» Exercise requirements:
Print the line containing "control implementation reference)" and every later line of the records. Keep each one exactly as given, ending with the last.

***** Records shown *****

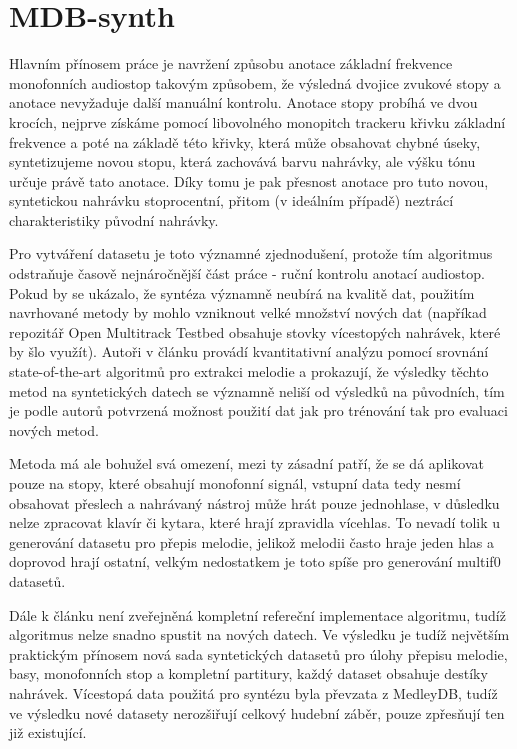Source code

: \section{MDB-synth}\label{sec:mdb_synth}

Hlavním přínosem práce \cite{Salamon2017} je navržení způsobu anotace základní frekvence monofonních audiostop takovým způsobem, že výsledná dvojice zvukové stopy a anotace nevyžaduje další manuální kontrolu. Anotace stopy probíhá ve dvou krocích, nejprve získáme pomocí libovolného monopitch trackeru křivku základní frekvence a poté na základě této křivky, která může obsahovat chybné úseky, syntetizujeme novou stopu, která zachovává barvu nahrávky, ale výšku tónu určuje právě tato anotace. Díky tomu je pak přesnost anotace pro tuto novou, syntetickou nahrávku stoprocentní, přitom (v ideálním případě) neztrácí charakteristiky původní nahrávky.

Pro vytváření datasetu je toto významné zjednodušení, protože tím algoritmus odstraňuje časově nejnáročnější část práce - ruční kontrolu anotací audiostop. Pokud by se ukázalo, že syntéza významně neubírá na kvalitě dat, použitím navrhované metody by mohlo vzniknout velké množství nových dat (napříkad repozitář Open Multitrack Testbed obsahuje stovky vícestopých nahrávek, které by šlo využít). Autoři v článku provádí kvantitativní analýzu pomocí srovnání state-of-the-art algoritmů pro extrakci melodie a prokazují, že výsledky těchto metod na syntetických datech se významně neliší od výsledků na původních, tím je podle autorů potvrzená možnost použití dat jak pro trénování tak pro evaluaci nových metod.

Metoda má ale bohužel svá omezení, mezi ty zásadní patří, že se dá aplikovat pouze na stopy, které obsahují monofonní signál, vstupní data tedy nesmí obsahovat přeslech a nahrávaný nástroj může hrát pouze jednohlase, v důsledku nelze zpracovat klavír či kytara, které hrají zpravidla vícehlas. To nevadí tolik u generování datasetu pro přepis melodie, jelikož melodii často hraje jeden hlas a doprovod hrají ostatní, velkým nedostatkem je toto spíše pro generování multif0 datasetů.

Dále k článku není zveřejněná kompletní refereční implementace algoritmu, tudíž algoritmus nelze snadno spustit na nových datech. Ve výsledku je tudíž největším praktickým přínosem nová sada syntetických datasetů pro úlohy přepisu melodie, basy, monofonních stop a kompletní partitury, každý dataset obsahuje destíky nahrávek. Vícestopá data použitá pro syntézu byla převzata z MedleyDB, tudíž ve výsledku nové datasety nerozšiřují celkový hudební záběr, pouze zpřesňují ten již existující.

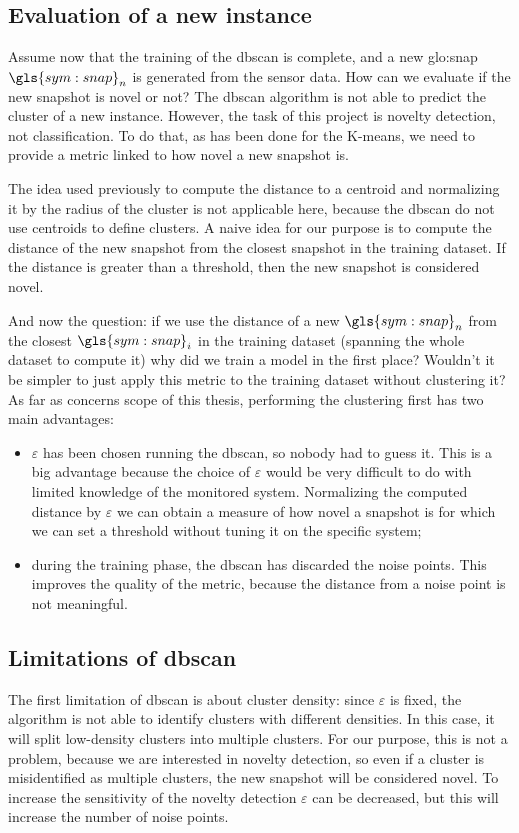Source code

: \subsection{Evaluation of a new instance}
\label{sec:dbscan_eval}
Assume now that the training of the \gls{dbscan} is complete, and a new \gls{glo:snap} $\gls{sym:snap}_n$ is generated from the sensor data. How can we evaluate if the new snapshot is novel or not?
The \gls{dbscan} algorithm is not able to predict the cluster of a new instance. However, the task of this project is novelty detection, not classification.
To do that, as has been done for the K-means, we need to provide a metric linked to how novel a new snapshot is. 

The idea used previously to compute the distance to a centroid and normalizing it by the radius of the cluster is not applicable here, because the \gls{dbscan} do not use centroids to define clusters. A naive idea for our purpose is to compute the distance of the new snapshot from the closest snapshot in the training dataset.
If the distance is greater than a threshold, then the new snapshot is considered novel.

And now the question: if we use the distance of a new $\gls{sym:snap}_n$ from the closest $\gls{sym:snap}_i$ in the training dataset (spanning the whole dataset to compute it) why did we train a model in the first place? Wouldn't it be simpler to just apply this metric to the training dataset without clustering it? As far as concerns scope of this thesis, performing the clustering first has two main advantages:
\begin{itemize}
    \item $\varepsilon$ has been chosen running the \gls{dbscan}, so nobody had to guess it. This is a big advantage because the choice of $\varepsilon$ would be very difficult to do with limited knowledge of the monitored system. Normalizing the computed distance by $\varepsilon$ we can obtain a measure of how novel a snapshot is for which we can set a threshold without tuning it on the specific system;
    \item during the training phase, the \gls{dbscan} has discarded the noise points. This improves the quality of the metric, because the distance from a noise point is not meaningful.
\end{itemize}

\subsection{Limitations of \gls{dbscan}}
The first limitation of \gls{dbscan} is about cluster density: since $\varepsilon$ is fixed, the algorithm is not able to identify clusters with different densities. In this case, it will split low-density clusters into multiple clusters. For our purpose, this is not a problem, because we are interested in novelty detection, so even if a cluster is misidentified as multiple clusters, the new snapshot will be considered novel. To increase the sensitivity of the novelty detection $\varepsilon$ can be decreased, but this will increase the number of noise points.

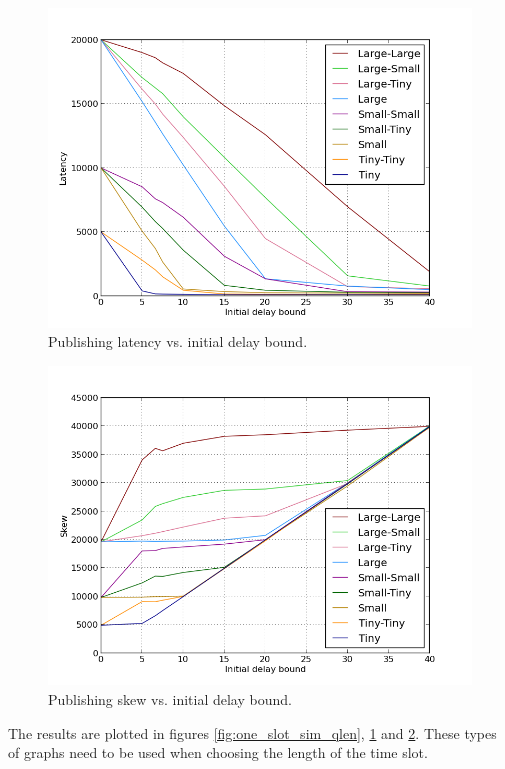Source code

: \begin{figure}[ht]
\centering
\includegraphics[scale=0.5]{Images/one_slot_sim_latency.png}
\caption{Publishing latency vs. initial delay bound.}
\label{fig:one_slot_sim_latency}
\end{figure}

\begin{figure}[ht]
\centering
\includegraphics[scale=0.5]{Images/one_slot_sim_skew.png}
\caption{Publishing skew vs. initial delay bound.}
\label{fig:one_slot_sim_skew}
\end{figure}

The results are plotted in figures \ref{fig:one_slot_sim_qlen}, \ref{fig:one_slot_sim_latency} and \ref{fig:one_slot_sim_skew}. These types of graphs need to be used when choosing the length of the time slot. 


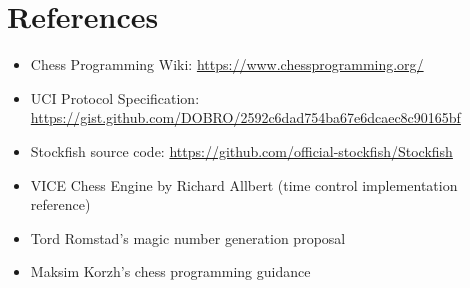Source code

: \documentclass[11pt,a4paper]{report}
\begin{document}
\chapter{References}

\begin{itemize}
    \item Chess Programming Wiki: \url{https://www.chessprogramming.org/}
    \item UCI Protocol Specification: \url{https://gist.github.com/DOBRO/2592c6dad754ba67e6dcaec8c90165bf}
    \item Stockfish source code: \url{https://github.com/official-stockfish/Stockfish}
    \item VICE Chess Engine by Richard Allbert (time control implementation reference)
    \item Tord Romstad's magic number generation proposal
    \item Maksim Korzh's chess programming guidance
\end{itemize}

\end{document}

*****

» Reply to the exercise:
    \item VICE Chess Engine by Richard Allbert (time control implementation reference)
    \item Tord Romstad's magic number generation proposal
    \item Maksim Korzh's chess programming guidance
\end{itemize}

\end{document}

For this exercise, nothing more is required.